Fixed Catastrophically poor performance when viewing "IP" dialog & in approval queue

Xon

Well-known member
Affected version
2.2.8 Patch 1
While the "Delete IP usage data after" option does help, MySQL can still pick the utterly wrong indexes which can result in very bad performance.

In the IP dialog, and the approval queue, \XF\Entity\User::getIp calls XF\Repository\IP::getLoggedIp which then triggers this query;

SQL:
SELECT ip
FROM xf_ip
WHERE content_type = 'user'
        AND content_id = 'xxx'
        AND action = 'register'
ORDER BY log_date DESC
LIMIT 1;

However the indexes for the table are;
PHP:
$table->addKey(['user_id', 'log_date']);
$table->addKey(['ip', 'log_date']);
$table->addKey(['content_type', 'content_id']);
$table->addKey('log_date');

The content_type_content_id index is good enough, but log_date absolutely needs to be avoided as this will result in multiple full-table scan when viewing the approval queue.

user_id_log_date would need the user_id to be sent to getLoggedIp (or for getLoggedIp to be smart enough to set user_id when doing content_type = 'user')
 
I can confirm we experience the same slowness on this query at Fellowsfilm (and with a few of our clients who run XenForo).
 
@Xon Can you confirm whether adding the user_id clause results in MySQL picking the correct index?

SQL:
SELECT ip
FROM xf_ip
WHERE content_type = 'user'
	AND content_id = 'xxx'
	AND action = 'register'
	AND user_id = 'xxx'
ORDER BY log_date DESC
LIMIT 1
 
Still catastrophically poor performance. I've started a conversation with additional details.

Adding the user_id isn't enough, at least with MariaDB 10.3.x (which is one of the older stable branches but still supported)
 
Thank you for reporting this issue, it has now been resolved. We are aiming to include any changes that have been made in a future XF release (2.2.10).

Change log:
Pass an index hint when performing certain IP lookups
There may be a delay before changes are rolled out to the XenForo Community.
 
While the "Delete IP usage data after" option does help, MySQL can still pick the utterly wrong indexes which can result in very bad performance.
I've experienced this but was never really able to fully understand quite why it was so awful, despite conducting some tests on an offline copy of the table. (Plenty of "explains" and head-scratching ensued, but no dice.)
The content_type_content_id index is good enough, but log_date absolutely needs to be avoided as this will result in multiple full-table scan when viewing the approval queue.
Yup, multiple full-table scans were the only way to explain the shocking performance.

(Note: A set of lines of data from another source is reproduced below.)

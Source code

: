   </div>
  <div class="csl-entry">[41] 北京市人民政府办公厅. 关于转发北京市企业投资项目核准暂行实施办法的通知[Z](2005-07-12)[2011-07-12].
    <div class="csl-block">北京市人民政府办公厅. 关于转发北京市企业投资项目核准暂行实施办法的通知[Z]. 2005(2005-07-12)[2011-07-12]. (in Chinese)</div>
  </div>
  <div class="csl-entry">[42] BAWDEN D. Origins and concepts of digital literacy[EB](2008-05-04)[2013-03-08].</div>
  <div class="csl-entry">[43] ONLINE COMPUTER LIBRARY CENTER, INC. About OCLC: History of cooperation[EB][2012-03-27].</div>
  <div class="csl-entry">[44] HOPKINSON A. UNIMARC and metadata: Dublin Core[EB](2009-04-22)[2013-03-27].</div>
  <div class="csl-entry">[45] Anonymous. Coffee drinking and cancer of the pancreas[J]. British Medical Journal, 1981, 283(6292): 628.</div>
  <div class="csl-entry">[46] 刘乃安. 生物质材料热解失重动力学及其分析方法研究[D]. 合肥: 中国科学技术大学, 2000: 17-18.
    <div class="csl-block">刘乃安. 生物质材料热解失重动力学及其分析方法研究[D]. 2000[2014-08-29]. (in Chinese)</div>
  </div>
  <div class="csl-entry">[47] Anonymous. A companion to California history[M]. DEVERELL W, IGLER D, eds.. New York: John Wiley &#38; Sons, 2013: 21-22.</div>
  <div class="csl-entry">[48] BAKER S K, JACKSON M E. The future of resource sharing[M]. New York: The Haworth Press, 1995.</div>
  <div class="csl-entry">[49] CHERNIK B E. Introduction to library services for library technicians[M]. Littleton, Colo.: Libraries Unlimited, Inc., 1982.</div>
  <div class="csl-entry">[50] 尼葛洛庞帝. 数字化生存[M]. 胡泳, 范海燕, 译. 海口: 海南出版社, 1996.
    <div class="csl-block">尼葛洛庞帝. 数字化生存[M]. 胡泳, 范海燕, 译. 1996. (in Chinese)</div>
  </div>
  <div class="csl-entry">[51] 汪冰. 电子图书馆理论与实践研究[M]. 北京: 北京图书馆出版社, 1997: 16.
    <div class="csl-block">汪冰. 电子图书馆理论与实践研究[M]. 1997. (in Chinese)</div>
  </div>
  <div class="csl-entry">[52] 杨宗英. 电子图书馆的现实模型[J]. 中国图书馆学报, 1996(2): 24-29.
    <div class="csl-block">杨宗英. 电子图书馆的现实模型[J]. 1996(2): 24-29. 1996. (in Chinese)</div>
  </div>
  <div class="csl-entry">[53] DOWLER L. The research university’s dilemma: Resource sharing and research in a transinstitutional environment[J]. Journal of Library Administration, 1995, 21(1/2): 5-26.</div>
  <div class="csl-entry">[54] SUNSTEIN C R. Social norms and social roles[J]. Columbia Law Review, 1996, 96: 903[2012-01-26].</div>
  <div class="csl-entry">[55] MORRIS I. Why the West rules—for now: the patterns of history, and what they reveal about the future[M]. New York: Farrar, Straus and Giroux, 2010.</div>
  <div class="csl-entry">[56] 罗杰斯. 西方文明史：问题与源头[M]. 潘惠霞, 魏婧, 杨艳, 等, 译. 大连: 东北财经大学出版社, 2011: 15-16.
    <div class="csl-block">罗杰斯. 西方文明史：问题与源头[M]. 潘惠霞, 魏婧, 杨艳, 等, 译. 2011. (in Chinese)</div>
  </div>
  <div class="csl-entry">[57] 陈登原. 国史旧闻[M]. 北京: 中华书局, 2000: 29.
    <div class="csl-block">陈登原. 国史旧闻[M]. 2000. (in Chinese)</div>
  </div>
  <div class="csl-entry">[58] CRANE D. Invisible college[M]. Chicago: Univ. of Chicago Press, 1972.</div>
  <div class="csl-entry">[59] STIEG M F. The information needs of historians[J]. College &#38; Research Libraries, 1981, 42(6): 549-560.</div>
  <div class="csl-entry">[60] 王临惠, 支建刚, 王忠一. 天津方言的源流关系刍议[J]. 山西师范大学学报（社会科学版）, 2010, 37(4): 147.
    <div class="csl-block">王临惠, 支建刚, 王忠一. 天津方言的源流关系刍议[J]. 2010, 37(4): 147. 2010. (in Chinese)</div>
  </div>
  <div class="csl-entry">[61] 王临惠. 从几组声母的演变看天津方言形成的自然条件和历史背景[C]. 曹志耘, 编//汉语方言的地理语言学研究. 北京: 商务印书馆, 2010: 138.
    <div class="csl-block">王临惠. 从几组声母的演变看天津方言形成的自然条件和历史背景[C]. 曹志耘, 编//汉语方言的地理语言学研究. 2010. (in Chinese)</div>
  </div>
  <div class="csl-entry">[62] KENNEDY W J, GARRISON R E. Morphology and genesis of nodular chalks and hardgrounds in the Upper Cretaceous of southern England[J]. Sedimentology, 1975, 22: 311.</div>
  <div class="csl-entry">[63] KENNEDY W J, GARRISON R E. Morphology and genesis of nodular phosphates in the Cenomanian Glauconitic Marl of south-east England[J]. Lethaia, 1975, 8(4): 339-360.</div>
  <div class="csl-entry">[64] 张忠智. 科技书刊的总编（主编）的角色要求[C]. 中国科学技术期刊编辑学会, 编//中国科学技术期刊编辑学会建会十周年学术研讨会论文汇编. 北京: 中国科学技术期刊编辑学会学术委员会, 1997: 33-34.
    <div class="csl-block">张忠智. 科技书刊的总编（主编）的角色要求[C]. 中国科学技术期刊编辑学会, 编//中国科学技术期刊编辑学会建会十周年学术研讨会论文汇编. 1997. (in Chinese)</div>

I'm obviously delighted that the system performance should now be much improved with the patch.
However, I'd love to get a proper understanding of why it was so bad - if you or anyone can explain, or just point me at info to help me understand this, I'd be very grateful. (I spent quite a while googling for info, but didn't really find what I was after.)
 
However, I'd love to get a proper understanding of why it was so bad - if you or anyone can explain, or just point me at info to help me understand this, I'd be very grateful. (I spent quite a while googling for info, but didn't really find what I was after.)
XenForo used to log a lot of login events under content_type = 'user' and content_id =? which resulted in the statistics for these columns to get very useless for this query. Worse, that index is very wide, so MySQL tends to try to avoid it.
 
XenForo used to log a lot of login events under content_type = 'user' and content_id =? which resulted in the statistics for these columns to get very useless for this query. Worse, that index is very wide, so MySQL tends to try to avoid it.
Thanks. If I recall correctly, I was seeing crazy query durations even when the 'explain' seemed to indicate that it wouldn't try to use an index.
Naively, I'd have expected that if no index was being used, the very worst-case scenario would be a single pass through the table, but nope.